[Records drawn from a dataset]

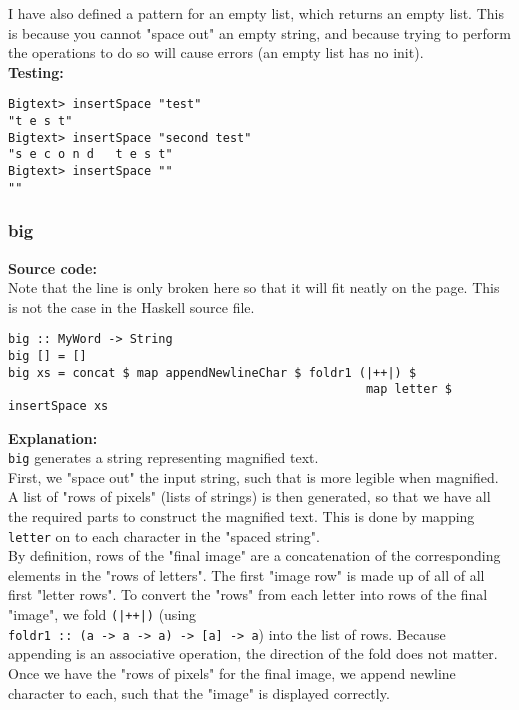\documentclass[11pt]{article}
\begin{document}
I have also defined a pattern for an empty list, which returns an empty list. This is because you cannot "space out" an empty string, and because trying to perform the operations to do so will cause errors (an empty list has no init).\\

\textbf{Testing:}
\begin{verbatim}
Bigtext> insertSpace "test"
"t e s t"
Bigtext> insertSpace "second test"
"s e c o n d   t e s t"
Bigtext> insertSpace ""
""
\end{verbatim}

\newpage
\subsubsection{big}
\textbf{Source code:}\\
Note that the line is only broken here so that it will fit neatly on the page. This is not the case in the Haskell source file.
\begin{verbatim}
big :: MyWord -> String
big [] = []                                                                          
big xs = concat $ map appendNewlineChar $ foldr1 (|++|) $ 
                                                  map letter $ insertSpace xs
\end{verbatim}

\textbf{Explanation:}\\
{\verb|big|} generates a string representing magnified text. \\

First, we "space out" the input string, such that is more legible when magnified. A list of "rows of pixels" (lists of strings) is then generated, so that we have all the required parts to construct the magnified text. This is done by mapping {\verb|letter|} on to each character in the "spaced string". \\

By definition, rows of the "final image" are a concatenation of the corresponding elements in the "rows of letters". The first "image row" is made up of all of all first "letter rows". To convert the "rows" from each letter into rows of the final "image", we fold {\verb=(|++|)=} (using\\ {\verb|foldr1 :: (a -> a -> a) -> [a] -> a|})   into the list of rows. Because appending is an associative operation, the direction of the fold does not matter. Once we have the "rows of pixels" for the final image, we append newline character to each, such that the "image" is displayed correctly. \\
\end{document}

Work required -
Repeat word for word from the line holding "By definition, rows" down to the last line above, including both.

Response box -
By definition, rows of the "final image" are a concatenation of the corresponding elements in the "rows of letters". The first "image row" is made up of all of all first "letter rows". To convert the "rows" from each letter into rows of the final "image", we fold {\verb=(|++|)=} (using\\ {\verb|foldr1 :: (a -> a -> a) -> [a] -> a|})   into the list of rows. Because appending is an associative operation, the direction of the fold does not matter. Once we have the "rows of pixels" for the final image, we append newline character to each, such that the "image" is displayed correctly. \\
\end{document}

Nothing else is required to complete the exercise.